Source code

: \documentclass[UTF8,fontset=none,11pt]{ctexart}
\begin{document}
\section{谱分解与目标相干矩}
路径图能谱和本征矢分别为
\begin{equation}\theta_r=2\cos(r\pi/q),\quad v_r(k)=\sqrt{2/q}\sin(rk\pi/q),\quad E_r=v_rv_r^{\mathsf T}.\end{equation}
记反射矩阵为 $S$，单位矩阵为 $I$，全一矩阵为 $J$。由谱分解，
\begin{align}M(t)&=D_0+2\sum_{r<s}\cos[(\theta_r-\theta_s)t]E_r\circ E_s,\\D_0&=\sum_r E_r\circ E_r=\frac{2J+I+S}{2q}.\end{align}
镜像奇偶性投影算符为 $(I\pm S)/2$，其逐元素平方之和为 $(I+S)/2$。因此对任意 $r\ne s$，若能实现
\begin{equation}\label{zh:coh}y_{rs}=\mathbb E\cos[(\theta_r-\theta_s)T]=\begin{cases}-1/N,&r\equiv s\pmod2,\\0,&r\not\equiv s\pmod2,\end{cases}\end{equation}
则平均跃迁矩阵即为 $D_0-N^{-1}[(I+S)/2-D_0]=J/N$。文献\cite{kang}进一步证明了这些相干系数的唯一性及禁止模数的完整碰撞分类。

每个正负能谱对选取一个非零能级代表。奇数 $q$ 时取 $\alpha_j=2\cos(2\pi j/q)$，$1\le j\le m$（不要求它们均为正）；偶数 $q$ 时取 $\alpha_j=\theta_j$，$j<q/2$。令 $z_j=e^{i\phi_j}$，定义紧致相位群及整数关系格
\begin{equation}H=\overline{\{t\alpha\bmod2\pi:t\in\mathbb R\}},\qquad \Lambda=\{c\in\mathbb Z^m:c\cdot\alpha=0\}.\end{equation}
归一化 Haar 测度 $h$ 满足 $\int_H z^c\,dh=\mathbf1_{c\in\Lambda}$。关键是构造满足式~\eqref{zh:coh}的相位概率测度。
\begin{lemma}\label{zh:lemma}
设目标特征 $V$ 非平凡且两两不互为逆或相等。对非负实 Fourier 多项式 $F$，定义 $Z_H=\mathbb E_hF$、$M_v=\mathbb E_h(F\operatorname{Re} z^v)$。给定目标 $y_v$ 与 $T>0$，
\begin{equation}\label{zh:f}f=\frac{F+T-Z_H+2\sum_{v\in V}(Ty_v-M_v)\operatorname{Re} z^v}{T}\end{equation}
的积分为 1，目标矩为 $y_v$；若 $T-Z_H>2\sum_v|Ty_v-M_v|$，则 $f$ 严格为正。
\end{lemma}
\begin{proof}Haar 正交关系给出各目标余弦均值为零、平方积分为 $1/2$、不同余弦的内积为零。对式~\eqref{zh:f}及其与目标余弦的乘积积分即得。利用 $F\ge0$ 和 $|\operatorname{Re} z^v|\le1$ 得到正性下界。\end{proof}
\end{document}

______

• Instructions to follow: Line by line, please reproduce the records exactly.

• Result of the task:
Source code

: \documentclass[UTF8,fontset=none,11pt]{ctexart}
\begin{document}
\section{谱分解与目标相干矩}
路径图能谱和本征矢分别为
\begin{equation}\theta_r=2\cos(r\pi/q),\quad v_r(k)=\sqrt{2/q}\sin(rk\pi/q),\quad E_r=v_rv_r^{\mathsf T}.\end{equation}
记反射矩阵为 $S$，单位矩阵为 $I$，全一矩阵为 $J$。由谱分解，
\begin{align}M(t)&=D_0+2\sum_{r<s}\cos[(\theta_r-\theta_s)t]E_r\circ E_s,\\D_0&=\sum_r E_r\circ E_r=\frac{2J+I+S}{2q}.\end{align}
镜像奇偶性投影算符为 $(I\pm S)/2$，其逐元素平方之和为 $(I+S)/2$。因此对任意 $r\ne s$，若能实现
\begin{equation}\label{zh:coh}y_{rs}=\mathbb E\cos[(\theta_r-\theta_s)T]=\begin{cases}-1/N,&r\equiv s\pmod2,\\0,&r\not\equiv s\pmod2,\end{cases}\end{equation}
则平均跃迁矩阵即为 $D_0-N^{-1}[(I+S)/2-D_0]=J/N$。文献\cite{kang}进一步证明了这些相干系数的唯一性及禁止模数的完整碰撞分类。

每个正负能谱对选取一个非零能级代表。奇数 $q$ 时取 $\alpha_j=2\cos(2\pi j/q)$，$1\le j\le m$（不要求它们均为正）；偶数 $q$ 时取 $\alpha_j=\theta_j$，$j<q/2$。令 $z_j=e^{i\phi_j}$，定义紧致相位群及整数关系格
\begin{equation}H=\overline{\{t\alpha\bmod2\pi:t\in\mathbb R\}},\qquad \Lambda=\{c\in\mathbb Z^m:c\cdot\alpha=0\}.\end{equation}
归一化 Haar 测度 $h$ 满足 $\int_H z^c\,dh=\mathbf1_{c\in\Lambda}$。关键是构造满足式~\eqref{zh:coh}的相位概率测度。
\begin{lemma}\label{zh:lemma}
设目标特征 $V$ 非平凡且两两不互为逆或相等。对非负实 Fourier 多项式 $F$，定义 $Z_H=\mathbb E_hF$、$M_v=\mathbb E_h(F\operatorname{Re} z^v)$。给定目标 $y_v$ 与 $T>0$，
\begin{equation}\label{zh:f}f=\frac{F+T-Z_H+2\sum_{v\in V}(Ty_v-M_v)\operatorname{Re} z^v}{T}\end{equation}
的积分为 1，目标矩为 $y_v$；若 $T-Z_H>2\sum_v|Ty_v-M_v|$，则 $f$ 严格为正。
\end{lemma}
\begin{proof}Haar 正交关系给出各目标余弦均值为零、平方积分为 $1/2$、不同余弦的内积为零。对式~\eqref{zh:f}及其与目标余弦的乘积积分即得。利用 $F\ge0$ 和 $|\operatorname{Re} z^v|\le1$ 得到正性下界。\end{proof}
\end{document}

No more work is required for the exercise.